• _Problem details_
Scan the following material for the string "label" and copy each line in which it appears.

• _Data listing_
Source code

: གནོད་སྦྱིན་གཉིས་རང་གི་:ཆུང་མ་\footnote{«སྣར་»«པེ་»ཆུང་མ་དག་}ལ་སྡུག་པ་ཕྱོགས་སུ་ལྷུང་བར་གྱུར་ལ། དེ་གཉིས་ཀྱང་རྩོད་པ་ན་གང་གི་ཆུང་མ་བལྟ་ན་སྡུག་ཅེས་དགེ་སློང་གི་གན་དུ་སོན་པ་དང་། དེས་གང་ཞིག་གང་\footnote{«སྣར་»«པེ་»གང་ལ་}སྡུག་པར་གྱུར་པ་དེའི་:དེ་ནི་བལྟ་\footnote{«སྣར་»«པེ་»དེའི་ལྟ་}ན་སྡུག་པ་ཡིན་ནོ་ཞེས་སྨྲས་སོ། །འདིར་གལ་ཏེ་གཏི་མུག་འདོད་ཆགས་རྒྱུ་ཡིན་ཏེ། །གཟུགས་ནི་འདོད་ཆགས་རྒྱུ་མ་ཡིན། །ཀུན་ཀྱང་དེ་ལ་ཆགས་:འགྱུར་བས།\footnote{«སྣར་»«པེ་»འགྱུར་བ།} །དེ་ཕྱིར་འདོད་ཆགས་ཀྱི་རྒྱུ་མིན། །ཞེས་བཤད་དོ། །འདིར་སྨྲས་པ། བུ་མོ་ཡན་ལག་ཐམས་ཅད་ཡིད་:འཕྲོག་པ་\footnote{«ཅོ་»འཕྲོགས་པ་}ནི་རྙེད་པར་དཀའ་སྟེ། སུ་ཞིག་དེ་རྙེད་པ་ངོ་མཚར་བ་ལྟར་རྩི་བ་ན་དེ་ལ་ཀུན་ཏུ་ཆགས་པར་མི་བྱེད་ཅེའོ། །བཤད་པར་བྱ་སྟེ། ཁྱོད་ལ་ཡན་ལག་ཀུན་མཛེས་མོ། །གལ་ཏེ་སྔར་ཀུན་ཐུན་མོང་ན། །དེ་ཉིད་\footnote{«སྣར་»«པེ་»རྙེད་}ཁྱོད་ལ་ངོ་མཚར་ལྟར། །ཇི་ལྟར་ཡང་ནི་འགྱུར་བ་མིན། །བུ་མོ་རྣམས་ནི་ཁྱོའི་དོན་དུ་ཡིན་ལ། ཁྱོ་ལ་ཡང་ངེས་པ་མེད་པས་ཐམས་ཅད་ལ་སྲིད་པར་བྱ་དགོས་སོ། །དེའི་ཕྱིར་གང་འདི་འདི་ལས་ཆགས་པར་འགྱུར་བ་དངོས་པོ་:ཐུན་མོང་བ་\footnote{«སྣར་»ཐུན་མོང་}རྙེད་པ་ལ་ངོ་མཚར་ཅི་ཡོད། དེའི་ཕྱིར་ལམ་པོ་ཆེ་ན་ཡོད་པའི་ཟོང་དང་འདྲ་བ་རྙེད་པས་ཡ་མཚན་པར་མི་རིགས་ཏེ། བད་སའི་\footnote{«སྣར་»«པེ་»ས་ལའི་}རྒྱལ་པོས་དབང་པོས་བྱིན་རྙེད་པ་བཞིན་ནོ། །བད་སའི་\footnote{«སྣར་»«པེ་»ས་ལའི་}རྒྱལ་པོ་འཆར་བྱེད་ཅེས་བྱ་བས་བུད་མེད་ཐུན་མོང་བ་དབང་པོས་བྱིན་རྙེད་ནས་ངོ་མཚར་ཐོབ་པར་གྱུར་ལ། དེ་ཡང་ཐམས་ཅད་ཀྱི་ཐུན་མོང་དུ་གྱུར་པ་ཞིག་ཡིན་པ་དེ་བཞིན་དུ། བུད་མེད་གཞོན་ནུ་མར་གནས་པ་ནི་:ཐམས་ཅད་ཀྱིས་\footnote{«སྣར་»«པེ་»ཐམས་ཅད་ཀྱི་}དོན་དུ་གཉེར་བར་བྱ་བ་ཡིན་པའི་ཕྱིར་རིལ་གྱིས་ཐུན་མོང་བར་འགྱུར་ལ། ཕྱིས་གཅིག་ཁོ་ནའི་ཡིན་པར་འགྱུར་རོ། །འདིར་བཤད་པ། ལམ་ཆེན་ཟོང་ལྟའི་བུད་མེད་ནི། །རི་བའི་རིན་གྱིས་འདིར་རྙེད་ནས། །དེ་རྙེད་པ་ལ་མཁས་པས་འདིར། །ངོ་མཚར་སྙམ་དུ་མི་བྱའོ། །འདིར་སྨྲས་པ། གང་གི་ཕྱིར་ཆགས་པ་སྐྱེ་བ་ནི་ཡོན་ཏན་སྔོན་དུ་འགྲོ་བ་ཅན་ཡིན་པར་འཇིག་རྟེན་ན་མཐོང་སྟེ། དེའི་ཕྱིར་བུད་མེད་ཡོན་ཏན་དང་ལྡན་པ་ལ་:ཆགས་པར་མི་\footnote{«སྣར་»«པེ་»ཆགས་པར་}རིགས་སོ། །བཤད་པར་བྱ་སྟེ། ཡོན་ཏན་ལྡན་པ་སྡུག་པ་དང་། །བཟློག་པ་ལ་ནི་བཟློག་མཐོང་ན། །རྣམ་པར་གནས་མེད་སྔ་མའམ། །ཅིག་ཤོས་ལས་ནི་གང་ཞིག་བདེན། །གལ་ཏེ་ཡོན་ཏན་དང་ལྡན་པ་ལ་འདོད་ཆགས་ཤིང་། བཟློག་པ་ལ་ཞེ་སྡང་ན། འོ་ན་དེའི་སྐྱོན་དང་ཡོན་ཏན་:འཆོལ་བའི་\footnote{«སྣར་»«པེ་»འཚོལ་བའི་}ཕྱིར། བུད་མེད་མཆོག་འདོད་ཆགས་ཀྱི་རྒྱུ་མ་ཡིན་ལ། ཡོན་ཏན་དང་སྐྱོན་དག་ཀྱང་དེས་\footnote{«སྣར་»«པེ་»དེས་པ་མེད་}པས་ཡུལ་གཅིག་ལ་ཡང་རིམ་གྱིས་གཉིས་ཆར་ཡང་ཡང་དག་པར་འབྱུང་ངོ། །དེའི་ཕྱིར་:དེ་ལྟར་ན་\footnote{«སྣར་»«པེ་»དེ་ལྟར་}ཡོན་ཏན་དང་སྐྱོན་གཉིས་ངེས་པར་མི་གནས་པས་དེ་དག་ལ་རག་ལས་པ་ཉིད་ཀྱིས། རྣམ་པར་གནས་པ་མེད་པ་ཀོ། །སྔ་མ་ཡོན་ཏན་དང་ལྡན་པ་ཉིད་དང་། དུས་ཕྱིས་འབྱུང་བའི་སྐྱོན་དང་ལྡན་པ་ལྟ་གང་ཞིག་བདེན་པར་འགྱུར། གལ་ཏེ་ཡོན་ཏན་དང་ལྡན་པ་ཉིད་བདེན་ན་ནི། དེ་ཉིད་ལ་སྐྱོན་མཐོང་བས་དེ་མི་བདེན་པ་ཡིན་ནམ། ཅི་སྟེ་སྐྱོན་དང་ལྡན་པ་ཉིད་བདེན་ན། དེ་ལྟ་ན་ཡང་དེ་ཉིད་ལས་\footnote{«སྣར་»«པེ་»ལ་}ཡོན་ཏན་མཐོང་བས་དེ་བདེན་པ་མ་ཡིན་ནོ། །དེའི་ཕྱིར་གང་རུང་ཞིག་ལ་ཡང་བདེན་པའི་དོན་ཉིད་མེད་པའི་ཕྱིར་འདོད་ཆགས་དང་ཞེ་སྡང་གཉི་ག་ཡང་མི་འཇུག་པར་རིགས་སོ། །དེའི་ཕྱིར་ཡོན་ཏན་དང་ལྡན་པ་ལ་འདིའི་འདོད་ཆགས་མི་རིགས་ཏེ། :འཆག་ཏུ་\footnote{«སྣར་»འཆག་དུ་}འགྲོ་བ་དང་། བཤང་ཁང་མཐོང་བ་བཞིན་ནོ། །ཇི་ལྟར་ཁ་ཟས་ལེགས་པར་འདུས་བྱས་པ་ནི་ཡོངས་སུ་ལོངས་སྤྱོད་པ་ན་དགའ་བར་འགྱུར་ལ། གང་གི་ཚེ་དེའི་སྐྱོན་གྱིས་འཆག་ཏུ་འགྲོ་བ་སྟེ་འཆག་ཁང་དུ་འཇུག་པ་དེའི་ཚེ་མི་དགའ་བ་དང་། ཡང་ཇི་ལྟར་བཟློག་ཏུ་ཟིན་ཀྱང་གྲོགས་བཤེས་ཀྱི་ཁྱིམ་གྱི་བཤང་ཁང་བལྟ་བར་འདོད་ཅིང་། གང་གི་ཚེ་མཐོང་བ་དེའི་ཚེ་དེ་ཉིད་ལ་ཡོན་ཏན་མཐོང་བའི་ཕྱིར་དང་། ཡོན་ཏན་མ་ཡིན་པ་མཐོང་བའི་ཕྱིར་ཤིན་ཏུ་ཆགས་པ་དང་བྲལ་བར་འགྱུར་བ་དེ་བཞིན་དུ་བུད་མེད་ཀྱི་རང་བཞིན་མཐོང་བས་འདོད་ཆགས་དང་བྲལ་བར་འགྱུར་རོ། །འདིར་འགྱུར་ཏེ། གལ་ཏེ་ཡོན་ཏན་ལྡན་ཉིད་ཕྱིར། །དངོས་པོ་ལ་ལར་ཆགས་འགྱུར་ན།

---

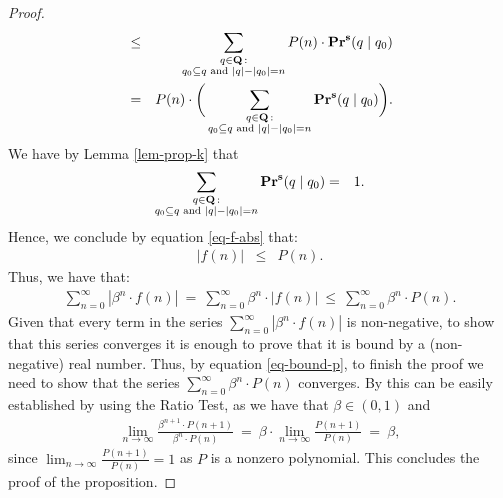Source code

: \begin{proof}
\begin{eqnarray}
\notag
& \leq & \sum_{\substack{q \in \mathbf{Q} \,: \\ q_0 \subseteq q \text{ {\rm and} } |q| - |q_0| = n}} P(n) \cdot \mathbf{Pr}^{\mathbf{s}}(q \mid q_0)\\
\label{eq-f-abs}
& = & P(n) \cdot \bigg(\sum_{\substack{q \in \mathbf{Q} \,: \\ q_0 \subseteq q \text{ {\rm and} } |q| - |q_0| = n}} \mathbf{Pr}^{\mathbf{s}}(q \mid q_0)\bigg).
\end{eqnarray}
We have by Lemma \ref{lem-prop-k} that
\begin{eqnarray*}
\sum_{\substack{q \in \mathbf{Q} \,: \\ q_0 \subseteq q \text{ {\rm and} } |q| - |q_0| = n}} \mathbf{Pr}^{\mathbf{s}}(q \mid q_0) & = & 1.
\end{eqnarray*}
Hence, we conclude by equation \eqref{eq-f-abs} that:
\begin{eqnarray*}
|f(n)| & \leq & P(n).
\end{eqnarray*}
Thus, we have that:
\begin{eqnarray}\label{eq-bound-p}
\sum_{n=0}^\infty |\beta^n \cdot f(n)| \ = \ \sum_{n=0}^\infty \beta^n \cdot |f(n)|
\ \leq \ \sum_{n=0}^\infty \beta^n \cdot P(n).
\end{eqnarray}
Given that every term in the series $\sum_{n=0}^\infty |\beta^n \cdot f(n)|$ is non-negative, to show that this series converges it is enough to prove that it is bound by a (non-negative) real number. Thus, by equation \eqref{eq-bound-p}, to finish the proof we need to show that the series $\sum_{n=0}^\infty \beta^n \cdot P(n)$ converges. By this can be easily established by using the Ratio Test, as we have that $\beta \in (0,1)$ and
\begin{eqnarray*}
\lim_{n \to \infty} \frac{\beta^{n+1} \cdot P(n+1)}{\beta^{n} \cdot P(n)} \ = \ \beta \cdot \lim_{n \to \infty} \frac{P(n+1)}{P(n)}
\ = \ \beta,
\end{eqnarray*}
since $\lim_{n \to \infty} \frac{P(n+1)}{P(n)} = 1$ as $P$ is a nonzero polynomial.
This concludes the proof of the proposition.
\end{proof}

• _Solution to this problem_
\label{eq-f-abs}
\begin{eqnarray}\label{eq-bound-p}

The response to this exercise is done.